The theme of the passage is "the days of Noah" - that which occurred in his day prefiguring the time of Christ's return. Insensible to the times, the world at large "knew not until the flood came and took them all away." At Christ's coming many shall again be taken, "as in the days of Noah."
Luke notes that at this point of discourse the Disciples asked as to the destination of those so "taken." Jesus answered with a proverb: "Where the corpse is the vultures will gather" (Luke 17:37). By what stretch of imagination one is to here discern a "Rapture to heaven" is typically not explained by those of such persuasion.
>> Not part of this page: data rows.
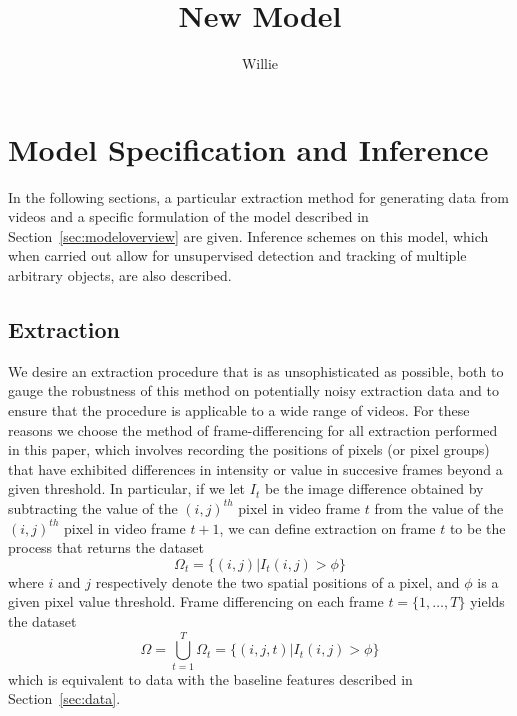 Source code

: \documentclass{article}
\begin{document}
\title{New Model}
\author{Willie}
\maketitle


\section{Model Specification and Inference}

In the following sections, a particular extraction method for generating data from videos and a specific formulation of the model described in Section~\ref{sec:modeloverview} are given. Inference schemes on this model, which when carried out allow for unsupervised detection and tracking of multiple arbitrary objects, are also described.



\subsection{Extraction}
\label{sec:modelspec_extraction}

We desire an extraction procedure that is as unsophisticated as possible, both to gauge the robustness of this method on potentially noisy extraction data and to ensure that the procedure is applicable to a wide range of videos. For these reasons we choose the method of frame-differencing for all extraction performed in this paper, which involves recording the positions of pixels (or pixel groups) that have exhibited differences in intensity or value in succesive frames beyond a given threshold. In particular, if we let $I_{t}$ be the image difference obtained by subtracting the value of the $(i,j)^{th}$ pixel in video frame $t$ from the value of the $(i,j)^{th}$ pixel in video frame $t+1$, we can define extraction on frame $t$ to be the process that returns the dataset
\begin{equation}
	\Omega_{t} = \{ (i,j) | I_{t}(i,j) > \phi \}
\end{equation}
where $i$ and $j$ respectively denote the two spatial positions of a pixel, and $\phi$ is a given pixel value threshold. Frame differencing on each frame $t =\{1, \ldots, T \}$ yields the dataset
\begin{equation}
	\Omega = \bigcup_{t=1}^{T} \Omega_{t} = \{ (i,j,t) | I_{t}(i,j) > \phi \}
\end{equation}
which is equivalent to data with the baseline features described in Section~\ref{sec:data}.
\end{document}
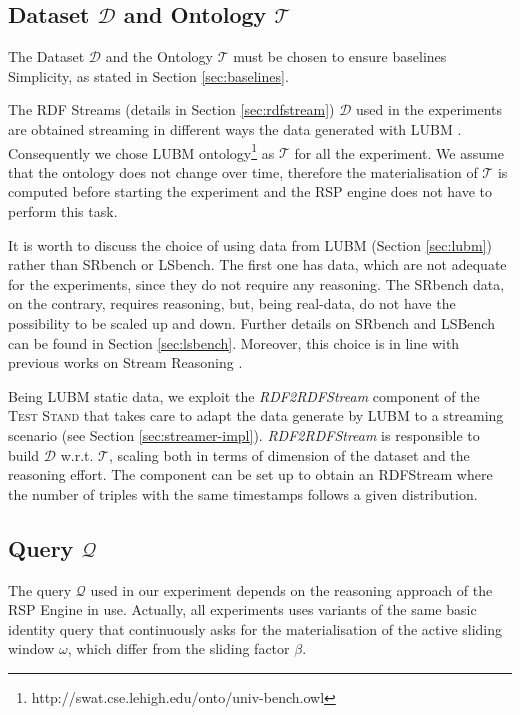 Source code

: \subsection{Dataset $\mathcal{D}$ and Ontology $\mathcal{T}$}\label{sec:dataset}

\noindent The Dataset  $\mathcal{D}$ and the Ontology $\mathcal{T}$ must be chosen to ensure baselines Simplicity, as stated in Section \ref{sec:baselines}. 

The RDF Streams (details in Section \ref{sec:rdfstream}) $\mathcal{D}$ used in the experiments are obtained streaming in different ways the data generated with LUBM  \cite{Guo2005}. Consequently we chose LUBM ontology\footnote{http://swat.cse.lehigh.edu/onto/univ-bench.owl} as $\mathcal{T}$ for all the experiment. We assume that the ontology does not change over time, therefore the materialisation of $\mathcal{T}$ is computed before starting the experiment and the RSP engine does not have to perform this task. 

It is worth to discuss the choice of using data from LUBM (Section \ref{sec:lubm}) rather than SRbench or LSbench. The first one has data, which are not adequate for the experiments, since they do not require any reasoning. The SRbench data, on the contrary, requires reasoning, but, being real-data, do not have the possibility to be scaled up and down. Further details on SRbench and LSBench can be found in Section \ref{sec:lsbench}. Moreover, this choice is in line with previous works on Stream Reasoning \cite{DBLP:conf/semweb/UrbaniMJHB13}. 

Being LUBM static data, we exploit the \textit{RDF2RDFStream} component of the \textsc{Test Stand} that takes care to adapt the data generate by LUBM to a streaming scenario (see Section \ref{sec:streamer-impl}). \textit{RDF2RDFStream} is responsible to build $\mathcal{D}$ w.r.t. $\mathcal{T}$, scaling both in terms of dimension of the dataset and the reasoning effort. The component can be set up to obtain an RDFStream where the number of triples with the same timestamps follows a given distribution. %

\subsection{Query $\mathcal{Q}$}\label{sec:query}
 
The query $\mathcal{Q}$ used in our experiment depends on the reasoning approach of the RSP Engine in use. Actually, all  experiments uses variants of the same basic identity query that continuously asks for the materialisation of the active sliding window $\omega$, which differ from the sliding factor $\beta$.\\


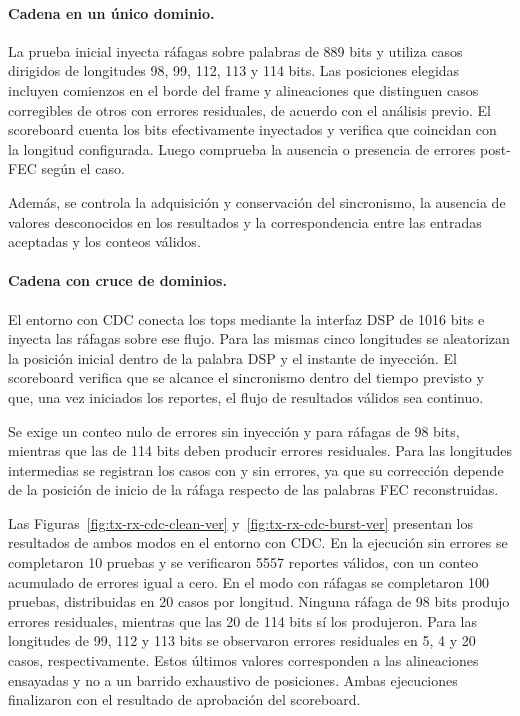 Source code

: \documentclass[10pt,a4paper]{article}
\begin{document}
\paragraph{Cadena en un único dominio.}
La prueba inicial inyecta ráfagas sobre palabras de 889 bits y utiliza
casos dirigidos de longitudes 98, 99, 112, 113 y 114 bits. Las 
posiciones elegidas incluyen comienzos en el borde del frame y 
alineaciones que distinguen casos corregibles de otros con errores 
residuales, de acuerdo con el análisis previo. El scoreboard cuenta 
los bits efectivamente inyectados y verifica que coincidan con la 
longitud configurada. Luego comprueba la ausencia o presencia de 
errores post-FEC según el caso.

Además, se controla la adquisición y conservación del sincronismo,
la ausencia de valores desconocidos en los resultados y la
correspondencia entre las entradas aceptadas y los conteos válidos.

\paragraph{Cadena con cruce de dominios.}
El entorno con CDC conecta los tops mediante la interfaz DSP de
1016 bits e inyecta las ráfagas sobre ese flujo. Para las mismas
cinco longitudes se aleatorizan la posición inicial dentro de la
palabra DSP y el instante de inyección. El scoreboard verifica que
se alcance el sincronismo dentro del tiempo previsto y que, una vez
iniciados los reportes, el flujo de resultados válidos sea continuo.

Se exige un conteo nulo de errores sin inyección y para ráfagas de 
98 bits, mientras que las de 114 bits deben producir errores residuales.
Para las longitudes intermedias se registran los casos con y sin
errores, ya que su corrección depende de la posición de inicio de
la ráfaga respecto de las palabras FEC reconstruidas.

Las Figuras~\ref{fig:tx-rx-cdc-clean-ver} y~\ref{fig:tx-rx-cdc-burst-ver}
presentan los resultados de ambos modos en el entorno con CDC.
En la ejecución sin errores se completaron 10 pruebas y se verificaron
5557 reportes válidos, con un conteo acumulado de errores igual a cero.
En el modo con ráfagas se completaron 100 pruebas, distribuidas en
20 casos por longitud. Ninguna ráfaga de 98 bits produjo errores
residuales, mientras que las 20 de 114 bits sí los produjeron.
Para las longitudes de 99, 112 y 113 bits se observaron errores
residuales en 5, 4 y 20 casos, respectivamente. Estos últimos valores
corresponden a las alineaciones ensayadas y no a un barrido exhaustivo
de posiciones. Ambas ejecuciones finalizaron con el resultado de
aprobación del scoreboard.
\end{document}
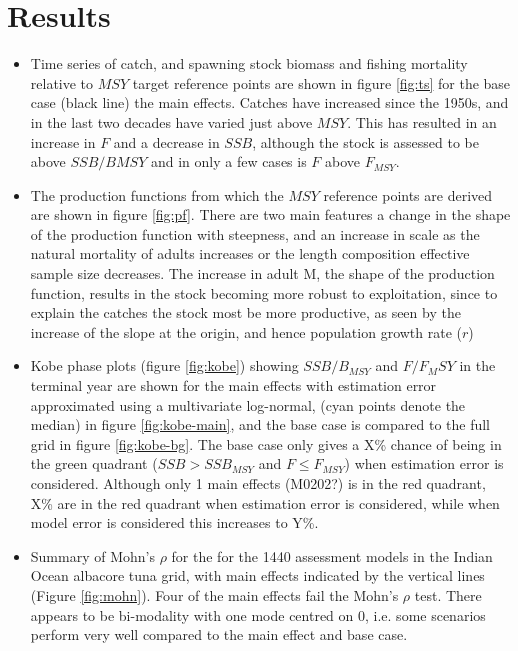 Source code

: \section*{Results}

\begin{itemize}
   \item Time series of catch, and spawning stock biomass and fishing mortality relative to $MSY$ target reference points are shown in figure \ref{fig:ts} for the base case (black line) the main effects. Catches have increased since the 1950s, and in the last two decades have varied just above $MSY$. This has resulted in an increase in $F$ and a decrease in $SSB$, although the stock is assessed to be above $SSB/B{MSY}$ and in only a few cases is $F$ above $F_{MSY}$.  

   \item The production functions from which the $MSY$ reference points are derived are shown in figure \ref{fig:pf}. There are two main features a change in the shape of the production function with steepness, and an increase in scale as the natural mortality of adults increases or the length composition effective sample size decreases. The increase in adult M, the shape of the production function, results in the stock becoming more robust to exploitation, since to explain the catches the stock most be more productive, as seen by the increase of the slope at the origin, and hence population growth rate ($r$)  

   \item Kobe phase plots (figure \ref{fig:kobe}) showing $SSB/B_{MSY}$ and $F/F_MSY$ in the terminal year are shown for the main effects with estimation error approximated using a multivariate log-normal, (cyan points denote the median) in figure \ref{fig:kobe-main}, and the base case is compared to the full grid in figure \ref{fig:kobe-bg}. The base case only gives a X\% chance of being in the green quadrant ($SSB \gt SSB_{MSY}$ and $F \le F_{MSY}$) when estimation error is considered. Although only 1 main effects (M0202?) is in the red quadrant, X\% are in the red quadrant when estimation error is considered, while when model error is considered this increases to Y\%. 
   
   \item Summary of Mohn's $\rho$ for the for the 1440 assessment models in the Indian Ocean albacore tuna grid, with main effects indicated by the vertical lines (Figure \ref{fig:mohn}). Four of the main effects fail the Mohn's $\rho$ test. There appears to be bi-modality with one mode centred on 0, i.e. some scenarios perform very well compared to the main effect and base case.
   

\end{itemize}
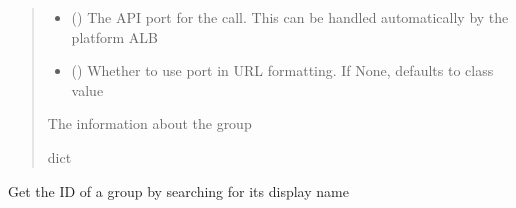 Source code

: \documentclass[letterpaper,10pt,english]{sphinxmanual}
\begin{document}
\begin{fulllineitems}
\begin{fulllineitems}
\begin{quote}
\begin{description}
\begin{itemize}
\item {} 
\sphinxAtStartPar
{} (\sphinxstyleliteralemphasis{\sphinxupquote{ (}}\sphinxstyleliteralemphasis{\sphinxupquote{)}}) \textendash{} The API port for the call. This can be handled automatically by the platform ALB

\item {} 
\sphinxAtStartPar
{} (\sphinxstyleliteralemphasis{\sphinxupquote{ (}}\sphinxstyleliteralemphasis{\sphinxupquote{)}}) \textendash{} Whether to use port in URL formatting. If None, defaults to class value

\end{itemize}

\sphinxAtStartPar
{} \textendash{} The information about the group

\sphinxAtStartPar
dict

\end{description}\end{quote}

\end{fulllineitems}


\begin{fulllineitems}
\label{\detokenize{aisquared.platform:aisquared.platform.AISquaredPlatformClient.AISquaredPlatformClient.get_group_id_by_name}}
\pysigstartsignatures
{}
\pysigstopsignatures
\sphinxAtStartPar
Get the ID of a group by searching for its display name


\end{fulllineitems}
\end{fulllineitems}
\end{document}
It is not the righteous but unrighteous who are "taken," not to heaven but rather destruction "as in the days of Noah" - the presence of vultures constituting a consistent biblical metaphor for judgment and doom (e.g., I Sam. 17:46; Jer. 16:4; Ezek. 39:17-24; Matt. 24:28; Rev. 19:17, etc.)
The basing of meaning upon predetermined premise - as in the foregoing - well demonstrates the vulnerability often attendant a "proof text" approach to Scripture wherein meaning becomes defined, not by the text, but rather presupposition. This may be seen, for example, in the biblical record of angels singing "Glory to God in the highest..." at Jesus' birth - that is, until one actually reads the account. The angels did not sing. They rather said, "Glory to God in the highest..." (Luke 2:13).
While perhaps not the most significant of concerns, the foregoing nonetheless conveys an important principle: Context and objective observation, as opposed to predetermined assumption, becomes vital to meaningful perception. We have sometimes fallen short at this point.